## TASK DIRECTIONS
Leaving out the pictures, restate each record below word for word.
--- DATA SUPPLIED Enclosed Below ---
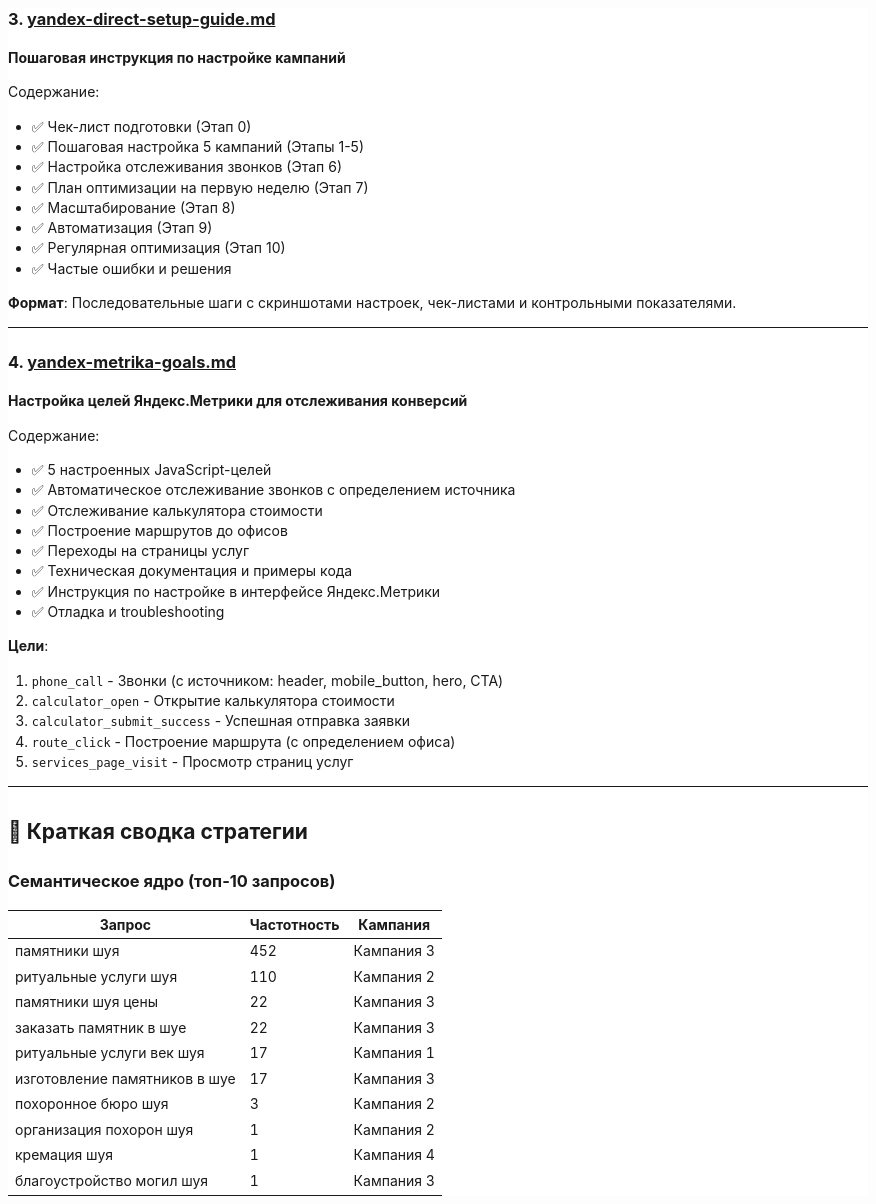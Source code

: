 
### 3. [yandex-direct-setup-guide.md](./yandex-direct-setup-guide.md)
**Пошаговая инструкция по настройке кампаний**

Содержание:
- ✅ Чек-лист подготовки (Этап 0)
- ✅ Пошаговая настройка 5 кампаний (Этапы 1-5)
- ✅ Настройка отслеживания звонков (Этап 6)
- ✅ План оптимизации на первую неделю (Этап 7)
- ✅ Масштабирование (Этап 8)
- ✅ Автоматизация (Этап 9)
- ✅ Регулярная оптимизация (Этап 10)
- ✅ Частые ошибки и решения

**Формат**: Последовательные шаги с скриншотами настроек, чек-листами и контрольными показателями.

---

### 4. [yandex-metrika-goals.md](./yandex-metrika-goals.md)
**Настройка целей Яндекс.Метрики для отслеживания конверсий**

Содержание:
- ✅ 5 настроенных JavaScript-целей
- ✅ Автоматическое отслеживание звонков с определением источника
- ✅ Отслеживание калькулятора стоимости
- ✅ Построение маршрутов до офисов
- ✅ Переходы на страницы услуг
- ✅ Техническая документация и примеры кода
- ✅ Инструкция по настройке в интерфейсе Яндекс.Метрики
- ✅ Отладка и troubleshooting

**Цели**:
1. `phone_call` - Звонки (с источником: header, mobile_button, hero, CTA)
2. `calculator_open` - Открытие калькулятора стоимости
3. `calculator_submit_success` - Успешная отправка заявки
4. `route_click` - Построение маршрута (с определением офиса)
5. `services_page_visit` - Просмотр страниц услуг

---

## 🎯 Краткая сводка стратегии

### Семантическое ядро (топ-10 запросов)

| Запрос | Частотность | Кампания |
|--------|-------------|----------|
| памятники шуя | 452 | Кампания 3 |
| ритуальные услуги шуя | 110 | Кампания 2 |
| памятники шуя цены | 22 | Кампания 3 |
| заказать памятник в шуе | 22 | Кампания 3 |
| ритуальные услуги век шуя | 17 | Кампания 1 |
| изготовление памятников в шуе | 17 | Кампания 3 |
| похоронное бюро шуя | 3 | Кампания 2 |
| организация похорон шуя | 1 | Кампания 2 |
| кремация шуя | 1 | Кампания 4 |
| благоустройство могил шуя | 1 | Кампания 3 |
--- End of Enclosed DATA SUPPLIED ---
## ANSWER BOX
Source code

: 
### 3. [yandex-direct-setup-guide.md](./yandex-direct-setup-guide.md)
**Пошаговая инструкция по настройке кампаний**

Содержание:
- ✅ Чек-лист подготовки (Этап 0)
- ✅ Пошаговая настройка 5 кампаний (Этапы 1-5)
- ✅ Настройка отслеживания звонков (Этап 6)
- ✅ План оптимизации на первую неделю (Этап 7)
- ✅ Масштабирование (Этап 8)
- ✅ Автоматизация (Этап 9)
- ✅ Регулярная оптимизация (Этап 10)
- ✅ Частые ошибки и решения

**Формат**: Последовательные шаги с скриншотами настроек, чек-листами и контрольными показателями.

---

### 4. [yandex-metrika-goals.md](./yandex-metrika-goals.md)
**Настройка целей Яндекс.Метрики для отслеживания конверсий**

Содержание:
- ✅ 5 настроенных JavaScript-целей
- ✅ Автоматическое отслеживание звонков с определением источника
- ✅ Отслеживание калькулятора стоимости
- ✅ Построение маршрутов до офисов
- ✅ Переходы на страницы услуг
- ✅ Техническая документация и примеры кода
- ✅ Инструкция по настройке в интерфейсе Яндекс.Метрики
- ✅ Отладка и troubleshooting

**Цели**:
1. `phone_call` - Звонки (с источником: header, mobile_button, hero, CTA)
2. `calculator_open` - Открытие калькулятора стоимости
3. `calculator_submit_success` - Успешная отправка заявки
4. `route_click` - Построение маршрута (с определением офиса)
5. `services_page_visit` - Просмотр страниц услуг

---

## 🎯 Краткая сводка стратегии

### Семантическое ядро (топ-10 запросов)

| Запрос | Частотность | Кампания |
|--------|-------------|----------|
| памятники шуя | 452 | Кампания 3 |
| ритуальные услуги шуя | 110 | Кампания 2 |
| памятники шуя цены | 22 | Кампания 3 |
| заказать памятник в шуе | 22 | Кампания 3 |
| ритуальные услуги век шуя | 17 | Кампания 1 |
| изготовление памятников в шуе | 17 | Кампания 3 |
| похоронное бюро шуя | 3 | Кампания 2 |
| организация похорон шуя | 1 | Кампания 2 |
| кремация шуя | 1 | Кампания 4 |
| благоустройство могил шуя | 1 | Кампания 3 |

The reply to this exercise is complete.